» **Problem requirements**: For this exercise, copy each line of the records that contains the word "items".

--*--

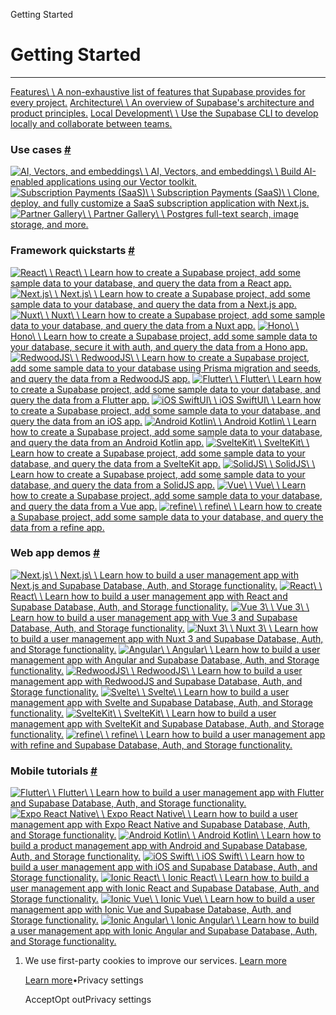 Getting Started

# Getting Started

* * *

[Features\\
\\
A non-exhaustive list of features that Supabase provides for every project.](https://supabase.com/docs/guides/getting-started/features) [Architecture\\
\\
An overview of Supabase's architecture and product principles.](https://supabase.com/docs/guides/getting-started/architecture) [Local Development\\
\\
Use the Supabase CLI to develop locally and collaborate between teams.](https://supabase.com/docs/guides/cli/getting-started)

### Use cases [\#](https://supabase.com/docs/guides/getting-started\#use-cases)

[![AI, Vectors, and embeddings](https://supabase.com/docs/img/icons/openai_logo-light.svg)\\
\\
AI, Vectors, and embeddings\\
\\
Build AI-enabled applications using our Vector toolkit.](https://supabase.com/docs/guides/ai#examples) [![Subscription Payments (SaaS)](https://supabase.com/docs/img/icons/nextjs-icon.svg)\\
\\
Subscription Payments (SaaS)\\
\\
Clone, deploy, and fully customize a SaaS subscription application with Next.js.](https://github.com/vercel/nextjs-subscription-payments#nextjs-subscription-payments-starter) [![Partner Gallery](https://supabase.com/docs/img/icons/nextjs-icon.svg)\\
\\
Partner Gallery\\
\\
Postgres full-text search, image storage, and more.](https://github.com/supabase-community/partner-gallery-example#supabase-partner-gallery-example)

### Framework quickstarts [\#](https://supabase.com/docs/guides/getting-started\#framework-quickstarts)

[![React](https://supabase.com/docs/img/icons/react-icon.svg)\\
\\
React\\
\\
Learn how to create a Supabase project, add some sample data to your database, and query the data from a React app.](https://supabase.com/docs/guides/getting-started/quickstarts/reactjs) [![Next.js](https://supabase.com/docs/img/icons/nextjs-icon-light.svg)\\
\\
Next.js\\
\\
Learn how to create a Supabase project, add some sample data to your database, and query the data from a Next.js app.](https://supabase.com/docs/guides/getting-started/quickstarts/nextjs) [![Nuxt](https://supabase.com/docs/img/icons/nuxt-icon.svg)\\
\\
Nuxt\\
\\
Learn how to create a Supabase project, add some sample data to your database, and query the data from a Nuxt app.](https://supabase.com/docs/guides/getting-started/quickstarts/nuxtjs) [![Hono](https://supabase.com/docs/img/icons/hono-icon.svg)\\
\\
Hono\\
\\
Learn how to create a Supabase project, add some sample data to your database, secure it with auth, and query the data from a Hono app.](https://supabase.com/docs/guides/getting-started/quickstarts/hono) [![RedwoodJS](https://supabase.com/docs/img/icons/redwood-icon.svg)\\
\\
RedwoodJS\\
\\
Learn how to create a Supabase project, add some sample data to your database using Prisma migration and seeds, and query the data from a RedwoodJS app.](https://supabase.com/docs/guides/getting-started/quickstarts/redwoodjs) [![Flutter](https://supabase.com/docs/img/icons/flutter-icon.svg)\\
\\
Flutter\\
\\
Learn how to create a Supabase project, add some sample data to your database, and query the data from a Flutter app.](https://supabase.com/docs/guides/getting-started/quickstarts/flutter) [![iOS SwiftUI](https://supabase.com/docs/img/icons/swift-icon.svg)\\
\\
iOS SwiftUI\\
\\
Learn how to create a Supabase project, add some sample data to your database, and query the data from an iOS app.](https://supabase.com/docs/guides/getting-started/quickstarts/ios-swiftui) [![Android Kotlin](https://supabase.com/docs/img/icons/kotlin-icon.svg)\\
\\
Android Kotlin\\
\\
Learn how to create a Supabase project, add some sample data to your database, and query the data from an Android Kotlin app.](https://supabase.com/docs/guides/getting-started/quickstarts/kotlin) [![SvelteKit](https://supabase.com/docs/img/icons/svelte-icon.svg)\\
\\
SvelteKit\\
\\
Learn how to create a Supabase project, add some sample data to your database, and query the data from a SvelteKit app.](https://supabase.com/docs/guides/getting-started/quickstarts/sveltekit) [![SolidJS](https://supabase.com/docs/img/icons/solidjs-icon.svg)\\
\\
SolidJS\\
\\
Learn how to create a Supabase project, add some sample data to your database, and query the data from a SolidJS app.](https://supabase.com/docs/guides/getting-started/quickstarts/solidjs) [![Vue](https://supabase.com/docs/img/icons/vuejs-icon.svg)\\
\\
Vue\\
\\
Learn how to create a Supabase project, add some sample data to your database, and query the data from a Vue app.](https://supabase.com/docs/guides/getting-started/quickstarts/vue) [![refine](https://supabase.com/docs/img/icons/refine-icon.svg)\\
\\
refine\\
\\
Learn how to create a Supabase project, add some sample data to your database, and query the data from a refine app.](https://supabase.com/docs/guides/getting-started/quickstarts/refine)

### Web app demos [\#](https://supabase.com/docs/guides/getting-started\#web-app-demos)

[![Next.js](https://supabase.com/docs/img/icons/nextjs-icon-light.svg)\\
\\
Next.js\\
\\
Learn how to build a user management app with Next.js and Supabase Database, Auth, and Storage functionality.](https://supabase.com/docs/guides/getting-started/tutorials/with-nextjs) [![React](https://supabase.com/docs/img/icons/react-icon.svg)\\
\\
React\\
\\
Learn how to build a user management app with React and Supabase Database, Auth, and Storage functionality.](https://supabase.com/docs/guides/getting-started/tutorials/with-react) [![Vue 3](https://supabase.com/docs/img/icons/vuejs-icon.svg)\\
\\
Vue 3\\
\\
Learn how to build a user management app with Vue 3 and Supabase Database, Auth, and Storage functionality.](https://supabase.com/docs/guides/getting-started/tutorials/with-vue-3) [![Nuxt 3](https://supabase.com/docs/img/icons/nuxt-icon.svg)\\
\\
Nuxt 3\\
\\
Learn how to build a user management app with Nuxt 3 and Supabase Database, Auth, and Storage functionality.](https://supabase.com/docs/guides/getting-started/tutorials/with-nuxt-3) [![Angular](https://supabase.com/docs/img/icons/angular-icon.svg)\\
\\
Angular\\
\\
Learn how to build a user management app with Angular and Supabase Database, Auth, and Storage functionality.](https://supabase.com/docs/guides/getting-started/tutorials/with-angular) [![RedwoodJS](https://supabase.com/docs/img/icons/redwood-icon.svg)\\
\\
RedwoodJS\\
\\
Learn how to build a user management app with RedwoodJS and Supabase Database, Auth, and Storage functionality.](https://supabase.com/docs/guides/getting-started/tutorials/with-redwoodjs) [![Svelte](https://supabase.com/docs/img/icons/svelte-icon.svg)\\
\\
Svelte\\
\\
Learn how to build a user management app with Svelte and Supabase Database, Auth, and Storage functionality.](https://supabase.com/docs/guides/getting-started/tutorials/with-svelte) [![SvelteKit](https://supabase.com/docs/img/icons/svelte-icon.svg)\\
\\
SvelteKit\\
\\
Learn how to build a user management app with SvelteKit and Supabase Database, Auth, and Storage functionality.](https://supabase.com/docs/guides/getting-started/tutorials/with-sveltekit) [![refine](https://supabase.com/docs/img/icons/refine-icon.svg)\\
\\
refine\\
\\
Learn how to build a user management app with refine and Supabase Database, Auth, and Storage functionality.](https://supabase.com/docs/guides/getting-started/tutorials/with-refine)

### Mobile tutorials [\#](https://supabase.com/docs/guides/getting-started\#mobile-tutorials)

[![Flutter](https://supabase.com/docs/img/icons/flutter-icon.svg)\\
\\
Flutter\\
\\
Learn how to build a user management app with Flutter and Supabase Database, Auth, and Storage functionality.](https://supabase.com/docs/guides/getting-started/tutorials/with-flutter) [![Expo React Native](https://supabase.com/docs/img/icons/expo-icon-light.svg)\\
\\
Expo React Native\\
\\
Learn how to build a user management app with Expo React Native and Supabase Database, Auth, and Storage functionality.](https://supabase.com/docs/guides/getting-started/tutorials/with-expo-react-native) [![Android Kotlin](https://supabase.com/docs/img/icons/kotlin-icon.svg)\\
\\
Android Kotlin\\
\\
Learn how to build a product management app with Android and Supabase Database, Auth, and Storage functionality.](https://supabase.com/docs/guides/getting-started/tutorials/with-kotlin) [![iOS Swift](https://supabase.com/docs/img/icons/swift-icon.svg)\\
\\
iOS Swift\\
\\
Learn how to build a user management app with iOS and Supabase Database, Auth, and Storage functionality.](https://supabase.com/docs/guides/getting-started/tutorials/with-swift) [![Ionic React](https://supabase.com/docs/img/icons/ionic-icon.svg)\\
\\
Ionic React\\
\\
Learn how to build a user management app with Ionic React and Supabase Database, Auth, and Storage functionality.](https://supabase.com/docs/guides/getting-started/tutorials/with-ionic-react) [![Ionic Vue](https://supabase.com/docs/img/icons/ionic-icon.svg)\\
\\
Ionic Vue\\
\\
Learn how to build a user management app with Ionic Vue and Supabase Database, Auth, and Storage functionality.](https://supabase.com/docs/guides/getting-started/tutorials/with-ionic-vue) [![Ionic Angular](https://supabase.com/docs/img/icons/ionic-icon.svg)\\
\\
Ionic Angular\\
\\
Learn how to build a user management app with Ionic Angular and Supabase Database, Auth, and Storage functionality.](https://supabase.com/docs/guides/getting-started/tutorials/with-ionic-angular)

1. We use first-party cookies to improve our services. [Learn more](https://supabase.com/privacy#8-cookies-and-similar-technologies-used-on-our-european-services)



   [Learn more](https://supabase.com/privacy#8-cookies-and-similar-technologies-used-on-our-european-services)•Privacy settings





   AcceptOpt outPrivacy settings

--*--

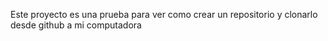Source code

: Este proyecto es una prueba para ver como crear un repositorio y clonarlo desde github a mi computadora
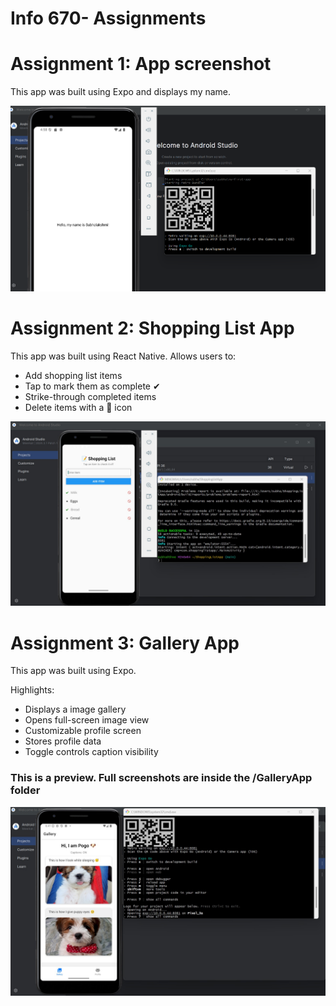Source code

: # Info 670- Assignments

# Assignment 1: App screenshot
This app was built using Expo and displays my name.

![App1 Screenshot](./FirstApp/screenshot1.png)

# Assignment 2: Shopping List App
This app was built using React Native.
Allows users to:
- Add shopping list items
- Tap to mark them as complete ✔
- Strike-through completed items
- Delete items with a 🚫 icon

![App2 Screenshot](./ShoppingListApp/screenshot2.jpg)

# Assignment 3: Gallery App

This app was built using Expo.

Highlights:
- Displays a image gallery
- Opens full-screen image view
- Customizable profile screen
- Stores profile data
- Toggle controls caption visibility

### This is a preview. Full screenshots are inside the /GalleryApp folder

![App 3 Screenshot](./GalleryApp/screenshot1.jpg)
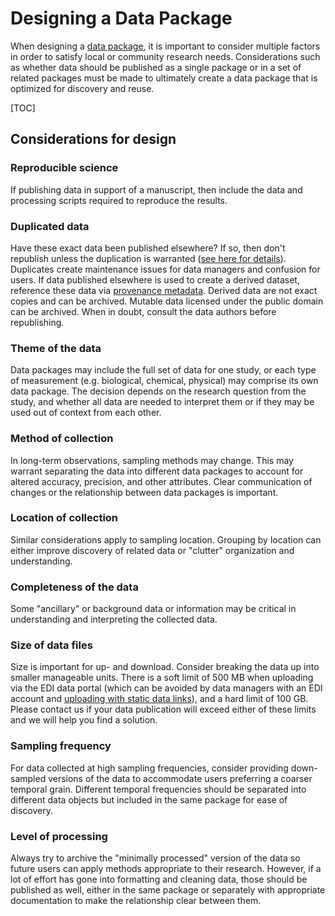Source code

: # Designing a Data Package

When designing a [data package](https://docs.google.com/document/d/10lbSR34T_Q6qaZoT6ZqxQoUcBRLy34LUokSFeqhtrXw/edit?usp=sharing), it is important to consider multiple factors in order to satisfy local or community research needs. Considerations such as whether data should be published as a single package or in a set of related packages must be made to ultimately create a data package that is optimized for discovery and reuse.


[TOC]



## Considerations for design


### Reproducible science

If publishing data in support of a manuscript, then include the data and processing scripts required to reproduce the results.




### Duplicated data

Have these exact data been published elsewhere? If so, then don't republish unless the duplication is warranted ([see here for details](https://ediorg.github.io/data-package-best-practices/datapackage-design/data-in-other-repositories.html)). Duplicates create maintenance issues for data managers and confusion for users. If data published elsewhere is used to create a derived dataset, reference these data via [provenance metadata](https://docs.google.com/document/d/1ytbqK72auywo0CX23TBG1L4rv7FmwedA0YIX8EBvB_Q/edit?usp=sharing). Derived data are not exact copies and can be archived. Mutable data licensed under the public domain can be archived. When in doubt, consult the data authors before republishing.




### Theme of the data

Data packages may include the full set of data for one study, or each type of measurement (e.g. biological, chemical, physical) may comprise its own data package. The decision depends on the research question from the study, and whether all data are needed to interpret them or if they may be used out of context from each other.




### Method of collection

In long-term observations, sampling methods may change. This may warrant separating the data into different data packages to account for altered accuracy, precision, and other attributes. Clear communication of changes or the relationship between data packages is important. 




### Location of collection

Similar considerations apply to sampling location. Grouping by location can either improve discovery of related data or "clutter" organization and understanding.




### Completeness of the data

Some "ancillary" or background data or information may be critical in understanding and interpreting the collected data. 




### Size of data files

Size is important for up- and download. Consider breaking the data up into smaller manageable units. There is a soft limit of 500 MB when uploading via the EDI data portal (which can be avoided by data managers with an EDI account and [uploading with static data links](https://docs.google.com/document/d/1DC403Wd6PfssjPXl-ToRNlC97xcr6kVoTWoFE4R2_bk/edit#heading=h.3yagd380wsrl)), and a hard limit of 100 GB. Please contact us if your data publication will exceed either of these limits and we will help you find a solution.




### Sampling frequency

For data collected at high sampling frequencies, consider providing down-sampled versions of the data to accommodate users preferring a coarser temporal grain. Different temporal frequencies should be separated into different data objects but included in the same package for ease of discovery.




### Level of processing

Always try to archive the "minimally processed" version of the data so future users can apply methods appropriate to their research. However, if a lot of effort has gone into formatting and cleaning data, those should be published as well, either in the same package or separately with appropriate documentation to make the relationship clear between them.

--*--

» **Answer to the exercise**:
- Add shopping list items
- Strike-through completed items
- Delete items with a 🚫 icon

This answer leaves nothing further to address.